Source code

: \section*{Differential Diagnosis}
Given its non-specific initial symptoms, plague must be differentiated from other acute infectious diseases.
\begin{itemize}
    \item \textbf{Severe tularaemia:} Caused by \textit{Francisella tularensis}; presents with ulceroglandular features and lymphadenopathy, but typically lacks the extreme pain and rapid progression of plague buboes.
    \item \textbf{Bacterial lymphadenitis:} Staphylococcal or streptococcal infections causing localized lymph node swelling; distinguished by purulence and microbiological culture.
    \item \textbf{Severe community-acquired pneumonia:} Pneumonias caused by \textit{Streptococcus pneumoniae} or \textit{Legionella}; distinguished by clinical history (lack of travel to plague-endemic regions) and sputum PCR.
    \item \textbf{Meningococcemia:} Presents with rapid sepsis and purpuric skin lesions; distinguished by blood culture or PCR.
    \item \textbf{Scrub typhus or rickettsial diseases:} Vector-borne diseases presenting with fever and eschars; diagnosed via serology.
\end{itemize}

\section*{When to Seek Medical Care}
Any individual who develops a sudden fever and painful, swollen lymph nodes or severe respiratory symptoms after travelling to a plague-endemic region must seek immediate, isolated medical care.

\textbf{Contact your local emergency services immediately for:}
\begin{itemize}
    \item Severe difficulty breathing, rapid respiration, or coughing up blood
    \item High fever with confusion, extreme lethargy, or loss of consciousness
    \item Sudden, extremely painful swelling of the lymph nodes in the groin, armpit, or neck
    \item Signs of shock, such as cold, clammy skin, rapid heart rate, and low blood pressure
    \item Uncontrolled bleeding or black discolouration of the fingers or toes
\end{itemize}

* * *

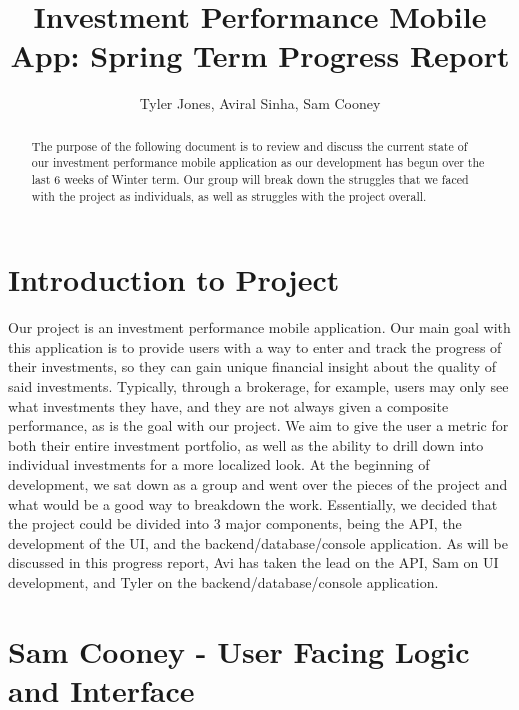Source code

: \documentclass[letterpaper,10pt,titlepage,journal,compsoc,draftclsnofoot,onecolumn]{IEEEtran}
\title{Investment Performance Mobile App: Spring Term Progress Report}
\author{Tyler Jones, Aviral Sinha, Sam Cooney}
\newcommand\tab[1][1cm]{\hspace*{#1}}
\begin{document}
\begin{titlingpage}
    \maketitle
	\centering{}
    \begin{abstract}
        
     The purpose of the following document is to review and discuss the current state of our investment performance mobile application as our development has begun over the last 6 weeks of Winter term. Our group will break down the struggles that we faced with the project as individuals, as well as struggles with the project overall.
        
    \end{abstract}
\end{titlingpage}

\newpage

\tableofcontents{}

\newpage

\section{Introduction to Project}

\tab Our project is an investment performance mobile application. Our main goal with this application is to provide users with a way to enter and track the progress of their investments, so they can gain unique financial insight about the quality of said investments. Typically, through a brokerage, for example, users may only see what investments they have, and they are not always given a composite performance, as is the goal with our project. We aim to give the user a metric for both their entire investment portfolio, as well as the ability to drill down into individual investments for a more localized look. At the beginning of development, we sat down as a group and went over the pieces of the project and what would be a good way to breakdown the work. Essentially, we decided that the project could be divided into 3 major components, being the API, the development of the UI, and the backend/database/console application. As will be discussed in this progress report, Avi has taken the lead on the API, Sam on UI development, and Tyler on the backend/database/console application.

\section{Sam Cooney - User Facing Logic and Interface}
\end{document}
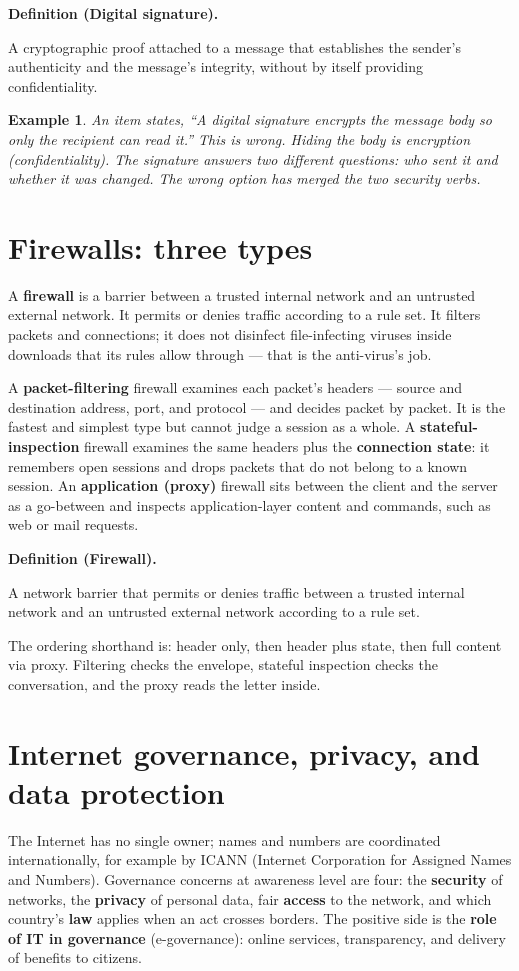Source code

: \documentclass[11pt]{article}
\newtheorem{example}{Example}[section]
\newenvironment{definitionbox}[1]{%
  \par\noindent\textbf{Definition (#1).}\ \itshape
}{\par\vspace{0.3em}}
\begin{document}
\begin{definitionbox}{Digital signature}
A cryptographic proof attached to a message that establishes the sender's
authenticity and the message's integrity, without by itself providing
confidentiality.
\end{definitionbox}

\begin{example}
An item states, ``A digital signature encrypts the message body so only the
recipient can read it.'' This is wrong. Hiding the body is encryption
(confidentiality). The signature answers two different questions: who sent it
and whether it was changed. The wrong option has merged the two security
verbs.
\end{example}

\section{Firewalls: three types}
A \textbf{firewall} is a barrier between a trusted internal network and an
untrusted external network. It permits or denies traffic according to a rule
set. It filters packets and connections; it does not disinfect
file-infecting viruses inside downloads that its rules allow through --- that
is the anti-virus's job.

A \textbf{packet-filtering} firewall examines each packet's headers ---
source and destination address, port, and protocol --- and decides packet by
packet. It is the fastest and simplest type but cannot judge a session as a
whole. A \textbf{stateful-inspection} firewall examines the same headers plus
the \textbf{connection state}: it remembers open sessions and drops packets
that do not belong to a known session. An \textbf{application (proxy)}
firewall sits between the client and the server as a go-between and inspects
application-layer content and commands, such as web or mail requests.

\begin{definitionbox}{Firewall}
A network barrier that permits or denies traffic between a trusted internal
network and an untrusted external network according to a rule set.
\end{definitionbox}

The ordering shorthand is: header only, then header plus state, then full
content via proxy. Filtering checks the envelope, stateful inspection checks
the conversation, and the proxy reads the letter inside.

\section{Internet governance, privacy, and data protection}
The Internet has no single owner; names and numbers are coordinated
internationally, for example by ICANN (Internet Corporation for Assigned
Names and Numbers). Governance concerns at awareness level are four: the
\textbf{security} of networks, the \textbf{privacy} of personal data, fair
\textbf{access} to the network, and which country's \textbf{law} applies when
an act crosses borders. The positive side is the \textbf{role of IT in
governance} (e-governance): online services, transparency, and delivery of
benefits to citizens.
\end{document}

...

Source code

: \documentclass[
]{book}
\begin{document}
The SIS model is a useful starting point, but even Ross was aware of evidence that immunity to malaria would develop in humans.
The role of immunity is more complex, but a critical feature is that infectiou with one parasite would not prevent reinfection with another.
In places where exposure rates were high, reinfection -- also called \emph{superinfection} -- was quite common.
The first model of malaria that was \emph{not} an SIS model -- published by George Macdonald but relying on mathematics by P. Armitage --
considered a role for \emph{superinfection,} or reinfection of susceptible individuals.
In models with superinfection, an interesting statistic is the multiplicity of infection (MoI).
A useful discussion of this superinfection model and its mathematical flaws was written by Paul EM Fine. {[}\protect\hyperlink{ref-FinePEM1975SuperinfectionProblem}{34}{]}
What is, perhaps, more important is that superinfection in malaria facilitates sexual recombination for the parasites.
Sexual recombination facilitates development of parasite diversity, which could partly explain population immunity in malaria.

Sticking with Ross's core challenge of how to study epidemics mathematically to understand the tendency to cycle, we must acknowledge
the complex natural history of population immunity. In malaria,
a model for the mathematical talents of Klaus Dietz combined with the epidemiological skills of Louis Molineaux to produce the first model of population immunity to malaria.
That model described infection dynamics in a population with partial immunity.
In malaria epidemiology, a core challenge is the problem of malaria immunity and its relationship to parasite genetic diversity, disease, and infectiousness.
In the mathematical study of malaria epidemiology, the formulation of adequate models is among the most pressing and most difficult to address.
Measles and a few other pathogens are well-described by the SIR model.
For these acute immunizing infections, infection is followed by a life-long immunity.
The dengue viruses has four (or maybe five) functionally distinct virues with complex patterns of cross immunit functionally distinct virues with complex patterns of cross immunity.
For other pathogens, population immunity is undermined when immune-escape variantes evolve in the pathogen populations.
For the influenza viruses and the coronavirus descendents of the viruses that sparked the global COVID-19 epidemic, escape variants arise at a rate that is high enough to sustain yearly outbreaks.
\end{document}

- Activity
Of the lines above, output exactly those from the line bearing "authenticity and the" through the line bearing "untrusted external network.", inclusive.

- Answer space
authenticity and the message's integrity, without by itself providing
confidentiality.
\end{definitionbox}

\begin{example}
An item states, ``A digital signature encrypts the message body so only the
recipient can read it.'' This is wrong. Hiding the body is encryption
(confidentiality). The signature answers two different questions: who sent it
and whether it was changed. The wrong option has merged the two security
verbs.
\end{example}

\section{Firewalls: three types}
A \textbf{firewall} is a barrier between a trusted internal network and an
untrusted external network. It permits or denies traffic according to a rule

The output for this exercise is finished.